Has any one had any success with a similar config with other products?

I know, so many questions so little time, if you have any ideas on the above points let me know

Frequent Advisor

Re: MSA1000 Backup Strategy

I am told that HP's data protector will allow you to do san backup without having to purchase separate "media server" or "san agents". I still need to confirm this, but you may want to look into this option. Data Protector does allow backup to disk as well.

Trusted Contributor

Re: MSA1000 Backup Strategy

The last I knew, MSA1000 does not support SATA enclosures. It only supports SCSI. The MSA1500 supports SATA, SCSI, or a mixture of both.

So if you have an MSA1000, you're stuck with SCSI only as your storage option.

In addition, the MSA series of controllers do not (yet?) have the ability to do snapshots (point in time copies), ability to replicate to remote sites, and so-forth. Typically this type of functionality is done in the array, with backup and other software integrating with the array's native capabilities for this (e.g. Data Protector's ZDB module, and so on).

In order to do copies to other disks, you'd have to rely on Windows LVM (i.e. using the OS volume manager to mirror from one logical volume to another), or a third-party tool. Also keep in mind that anything doing these copies of filesystems that are in-use at the time (like OS disks, database volumes, etc.) are going to be "in-flight", and are probably NOT going to be consistent copies.

OpenView Storage Mirroring gives you the ability to keep a mirror copy of your data on another set of disks -- but typically with another server at a remote site, traversing a LAN/WAN to get there. You could run it on a server and point it to itself, but other software solutions would be more elegant.

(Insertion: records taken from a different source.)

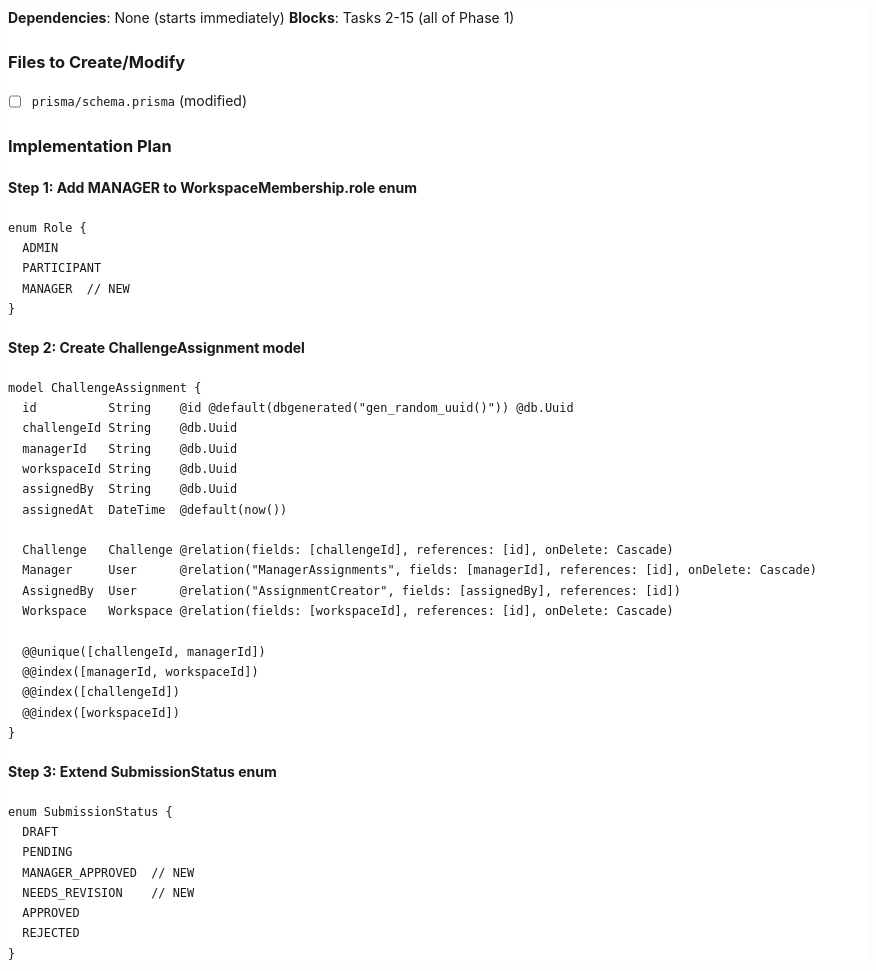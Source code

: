**Dependencies**: None (starts immediately)
**Blocks**: Tasks 2-15 (all of Phase 1)

### Files to Create/Modify
- [ ] `prisma/schema.prisma` (modified)

### Implementation Plan

#### Step 1: Add MANAGER to WorkspaceMembership.role enum
```prisma
enum Role {
  ADMIN
  PARTICIPANT
  MANAGER  // NEW
}
```

#### Step 2: Create ChallengeAssignment model
```prisma
model ChallengeAssignment {
  id          String    @id @default(dbgenerated("gen_random_uuid()")) @db.Uuid
  challengeId String    @db.Uuid
  managerId   String    @db.Uuid
  workspaceId String    @db.Uuid
  assignedBy  String    @db.Uuid
  assignedAt  DateTime  @default(now())

  Challenge   Challenge @relation(fields: [challengeId], references: [id], onDelete: Cascade)
  Manager     User      @relation("ManagerAssignments", fields: [managerId], references: [id], onDelete: Cascade)
  AssignedBy  User      @relation("AssignmentCreator", fields: [assignedBy], references: [id])
  Workspace   Workspace @relation(fields: [workspaceId], references: [id], onDelete: Cascade)

  @@unique([challengeId, managerId])
  @@index([managerId, workspaceId])
  @@index([challengeId])
  @@index([workspaceId])
}
```

#### Step 3: Extend SubmissionStatus enum
```prisma
enum SubmissionStatus {
  DRAFT
  PENDING
  MANAGER_APPROVED  // NEW
  NEEDS_REVISION    // NEW
  APPROVED
  REJECTED
}
```


[type]: [description] (Task [X])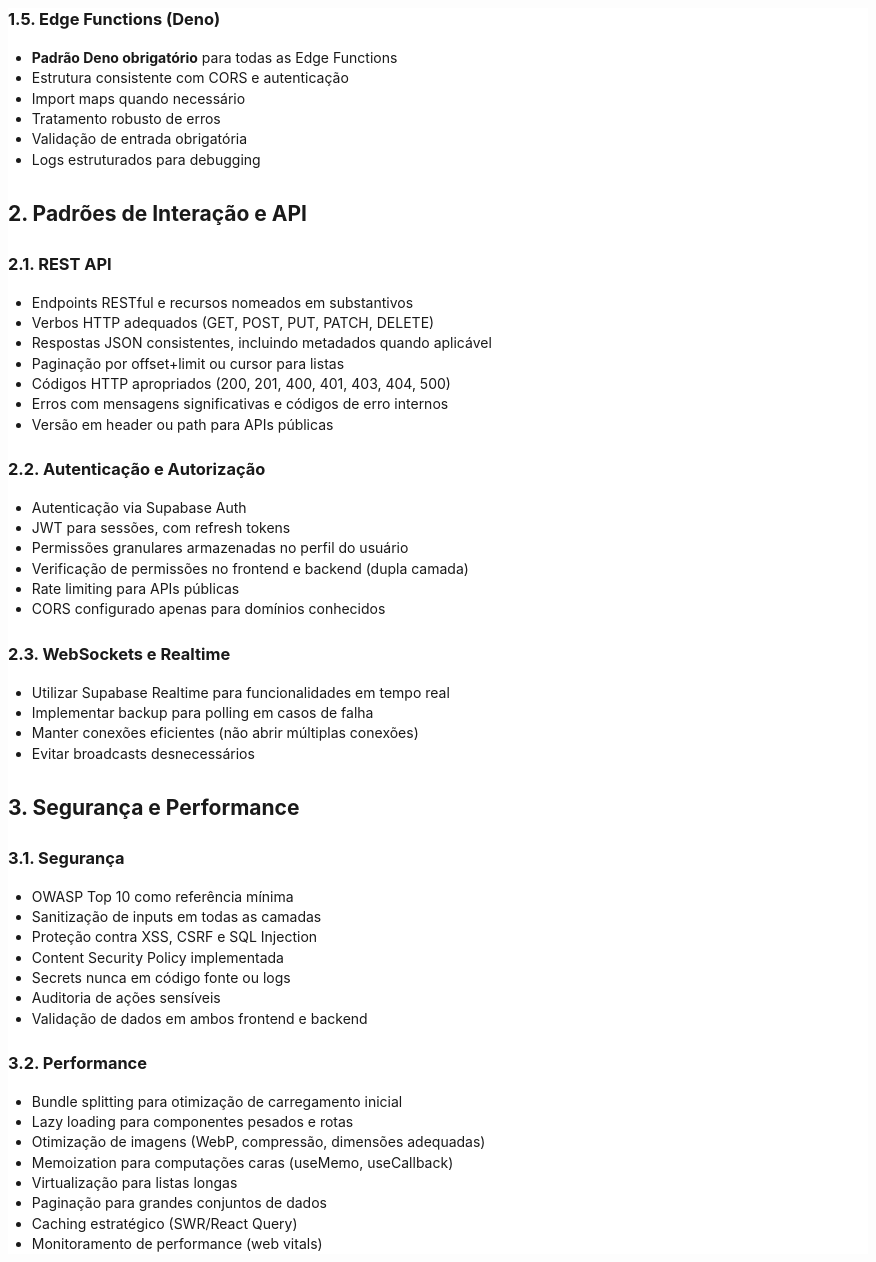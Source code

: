 ### 1.5. Edge Functions (Deno)
- **Padrão Deno obrigatório** para todas as Edge Functions
- Estrutura consistente com CORS e autenticação
- Import maps quando necessário
- Tratamento robusto de erros
- Validação de entrada obrigatória
- Logs estruturados para debugging

## 2. Padrões de Interação e API

### 2.1. REST API
- Endpoints RESTful e recursos nomeados em substantivos
- Verbos HTTP adequados (GET, POST, PUT, PATCH, DELETE)
- Respostas JSON consistentes, incluindo metadados quando aplicável
- Paginação por offset+limit ou cursor para listas
- Códigos HTTP apropriados (200, 201, 400, 401, 403, 404, 500)
- Erros com mensagens significativas e códigos de erro internos
- Versão em header ou path para APIs públicas

### 2.2. Autenticação e Autorização
- Autenticação via Supabase Auth
- JWT para sessões, com refresh tokens
- Permissões granulares armazenadas no perfil do usuário
- Verificação de permissões no frontend e backend (dupla camada)
- Rate limiting para APIs públicas
- CORS configurado apenas para domínios conhecidos

### 2.3. WebSockets e Realtime
- Utilizar Supabase Realtime para funcionalidades em tempo real
- Implementar backup para polling em casos de falha
- Manter conexões eficientes (não abrir múltiplas conexões)
- Evitar broadcasts desnecessários

## 3. Segurança e Performance

### 3.1. Segurança
- OWASP Top 10 como referência mínima
- Sanitização de inputs em todas as camadas
- Proteção contra XSS, CSRF e SQL Injection
- Content Security Policy implementada
- Secrets nunca em código fonte ou logs
- Auditoria de ações sensíveis
- Validação de dados em ambos frontend e backend

### 3.2. Performance
- Bundle splitting para otimização de carregamento inicial
- Lazy loading para componentes pesados e rotas
- Otimização de imagens (WebP, compressão, dimensões adequadas)
- Memoization para computações caras (useMemo, useCallback)
- Virtualização para listas longas
- Paginação para grandes conjuntos de dados
- Caching estratégico (SWR/React Query)
- Monitoramento de performance (web vitals)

Other types of host-based software, and particularly backup software, is not making a "point-in-time" copy. Files can be changed, removed, and added to a volume while the backup is running. For example, a file could be added and then removed before it gets backed up, because the backup software hasn't traversed that far into the volume yet. The "disk-to-disk" backups just use disk drives as the destination instead of tape drives, to help speed up backups. They still suffer from the above limitations.

Cost-wise, Data Protector will probably be much cheaper for you. You do NOT pay for disk agents, media agents, and so forth. Rather, you pay for concurrent drive licenses (plus any licensing for your library itself -- slots, etc.). You would only have to pay for the number of tape drives you would be running simultaneously, and not for all tape drives, media agents, disk agents, etc.

You could install and configure all the servers as media servers, so that they would backup through the SAN fabric. However, I suspect you're going to find that's a lot of trouble to go through. Each server would have to have a LOT of data to really make that worthwhile. You'll probably end up backing up your smaller (i.e. < 50 GB or 100 GB) servers through the network, and larger servers (i.e. 150 - 200 GB or larger) through the SAN fabric.